== Excerpted data ==
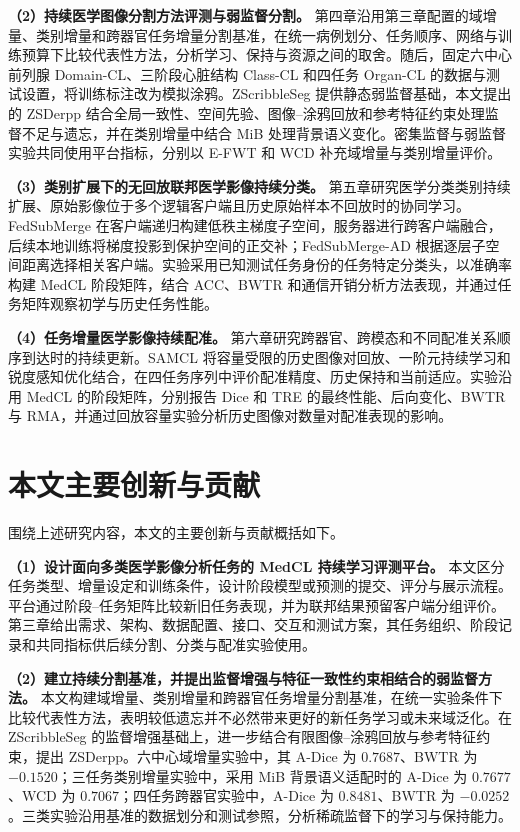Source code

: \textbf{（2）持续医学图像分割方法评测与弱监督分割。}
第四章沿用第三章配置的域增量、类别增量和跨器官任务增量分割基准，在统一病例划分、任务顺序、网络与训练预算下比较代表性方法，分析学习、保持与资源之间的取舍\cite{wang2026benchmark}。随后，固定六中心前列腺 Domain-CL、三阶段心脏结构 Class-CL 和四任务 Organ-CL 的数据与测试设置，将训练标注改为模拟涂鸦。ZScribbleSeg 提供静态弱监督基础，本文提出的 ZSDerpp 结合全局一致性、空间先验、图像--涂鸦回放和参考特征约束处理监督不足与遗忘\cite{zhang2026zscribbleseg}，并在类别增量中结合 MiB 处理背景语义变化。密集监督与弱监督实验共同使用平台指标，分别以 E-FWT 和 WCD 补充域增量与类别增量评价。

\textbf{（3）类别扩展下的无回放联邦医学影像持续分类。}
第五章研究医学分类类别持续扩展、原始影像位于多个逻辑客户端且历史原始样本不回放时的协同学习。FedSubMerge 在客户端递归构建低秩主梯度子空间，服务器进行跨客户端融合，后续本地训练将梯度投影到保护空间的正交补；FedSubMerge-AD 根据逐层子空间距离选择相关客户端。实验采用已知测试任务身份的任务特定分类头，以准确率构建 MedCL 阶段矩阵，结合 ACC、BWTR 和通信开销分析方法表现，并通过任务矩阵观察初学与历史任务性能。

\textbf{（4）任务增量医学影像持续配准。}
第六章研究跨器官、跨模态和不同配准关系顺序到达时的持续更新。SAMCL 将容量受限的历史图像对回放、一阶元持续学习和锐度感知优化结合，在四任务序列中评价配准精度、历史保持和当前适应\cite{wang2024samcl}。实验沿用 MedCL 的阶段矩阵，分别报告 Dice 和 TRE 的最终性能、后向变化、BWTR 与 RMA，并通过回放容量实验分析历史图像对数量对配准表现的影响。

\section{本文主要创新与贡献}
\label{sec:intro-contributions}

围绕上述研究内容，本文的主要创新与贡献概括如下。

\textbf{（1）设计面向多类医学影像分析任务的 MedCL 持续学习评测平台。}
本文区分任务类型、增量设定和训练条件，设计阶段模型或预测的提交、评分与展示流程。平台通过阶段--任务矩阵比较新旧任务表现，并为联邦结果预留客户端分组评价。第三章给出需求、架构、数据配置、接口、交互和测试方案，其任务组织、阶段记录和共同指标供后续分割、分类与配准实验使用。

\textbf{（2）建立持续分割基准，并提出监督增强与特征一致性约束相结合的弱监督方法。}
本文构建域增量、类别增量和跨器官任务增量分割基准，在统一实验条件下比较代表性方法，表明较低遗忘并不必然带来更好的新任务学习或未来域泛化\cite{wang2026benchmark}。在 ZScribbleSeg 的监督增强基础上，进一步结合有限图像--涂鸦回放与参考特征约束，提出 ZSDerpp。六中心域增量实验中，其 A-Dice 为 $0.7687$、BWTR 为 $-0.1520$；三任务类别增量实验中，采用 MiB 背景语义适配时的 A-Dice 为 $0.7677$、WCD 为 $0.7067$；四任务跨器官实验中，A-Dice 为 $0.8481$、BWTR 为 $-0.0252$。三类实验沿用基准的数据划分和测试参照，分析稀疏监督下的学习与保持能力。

== What you should do ==
Transcribe each entry above without alteration, but keep the pictures out.

== Final answer ==
Source code

: \textbf{（2）持续医学图像分割方法评测与弱监督分割。}
第四章沿用第三章配置的域增量、类别增量和跨器官任务增量分割基准，在统一病例划分、任务顺序、网络与训练预算下比较代表性方法，分析学习、保持与资源之间的取舍\cite{wang2026benchmark}。随后，固定六中心前列腺 Domain-CL、三阶段心脏结构 Class-CL 和四任务 Organ-CL 的数据与测试设置，将训练标注改为模拟涂鸦。ZScribbleSeg 提供静态弱监督基础，本文提出的 ZSDerpp 结合全局一致性、空间先验、图像--涂鸦回放和参考特征约束处理监督不足与遗忘\cite{zhang2026zscribbleseg}，并在类别增量中结合 MiB 处理背景语义变化。密集监督与弱监督实验共同使用平台指标，分别以 E-FWT 和 WCD 补充域增量与类别增量评价。

\textbf{（3）类别扩展下的无回放联邦医学影像持续分类。}
第五章研究医学分类类别持续扩展、原始影像位于多个逻辑客户端且历史原始样本不回放时的协同学习。FedSubMerge 在客户端递归构建低秩主梯度子空间，服务器进行跨客户端融合，后续本地训练将梯度投影到保护空间的正交补；FedSubMerge-AD 根据逐层子空间距离选择相关客户端。实验采用已知测试任务身份的任务特定分类头，以准确率构建 MedCL 阶段矩阵，结合 ACC、BWTR 和通信开销分析方法表现，并通过任务矩阵观察初学与历史任务性能。

\textbf{（4）任务增量医学影像持续配准。}
第六章研究跨器官、跨模态和不同配准关系顺序到达时的持续更新。SAMCL 将容量受限的历史图像对回放、一阶元持续学习和锐度感知优化结合，在四任务序列中评价配准精度、历史保持和当前适应\cite{wang2024samcl}。实验沿用 MedCL 的阶段矩阵，分别报告 Dice 和 TRE 的最终性能、后向变化、BWTR 与 RMA，并通过回放容量实验分析历史图像对数量对配准表现的影响。

\section{本文主要创新与贡献}
\label{sec:intro-contributions}

围绕上述研究内容，本文的主要创新与贡献概括如下。

\textbf{（1）设计面向多类医学影像分析任务的 MedCL 持续学习评测平台。}
本文区分任务类型、增量设定和训练条件，设计阶段模型或预测的提交、评分与展示流程。平台通过阶段--任务矩阵比较新旧任务表现，并为联邦结果预留客户端分组评价。第三章给出需求、架构、数据配置、接口、交互和测试方案，其任务组织、阶段记录和共同指标供后续分割、分类与配准实验使用。

\textbf{（2）建立持续分割基准，并提出监督增强与特征一致性约束相结合的弱监督方法。}
本文构建域增量、类别增量和跨器官任务增量分割基准，在统一实验条件下比较代表性方法，表明较低遗忘并不必然带来更好的新任务学习或未来域泛化\cite{wang2026benchmark}。在 ZScribbleSeg 的监督增强基础上，进一步结合有限图像--涂鸦回放与参考特征约束，提出 ZSDerpp。六中心域增量实验中，其 A-Dice 为 $0.7687$、BWTR 为 $-0.1520$；三任务类别增量实验中，采用 MiB 背景语义适配时的 A-Dice 为 $0.7677$、WCD 为 $0.7067$；四任务跨器官实验中，A-Dice 为 $0.8481$、BWTR 为 $-0.0252$。三类实验沿用基准的数据划分和测试参照，分析稀疏监督下的学习与保持能力。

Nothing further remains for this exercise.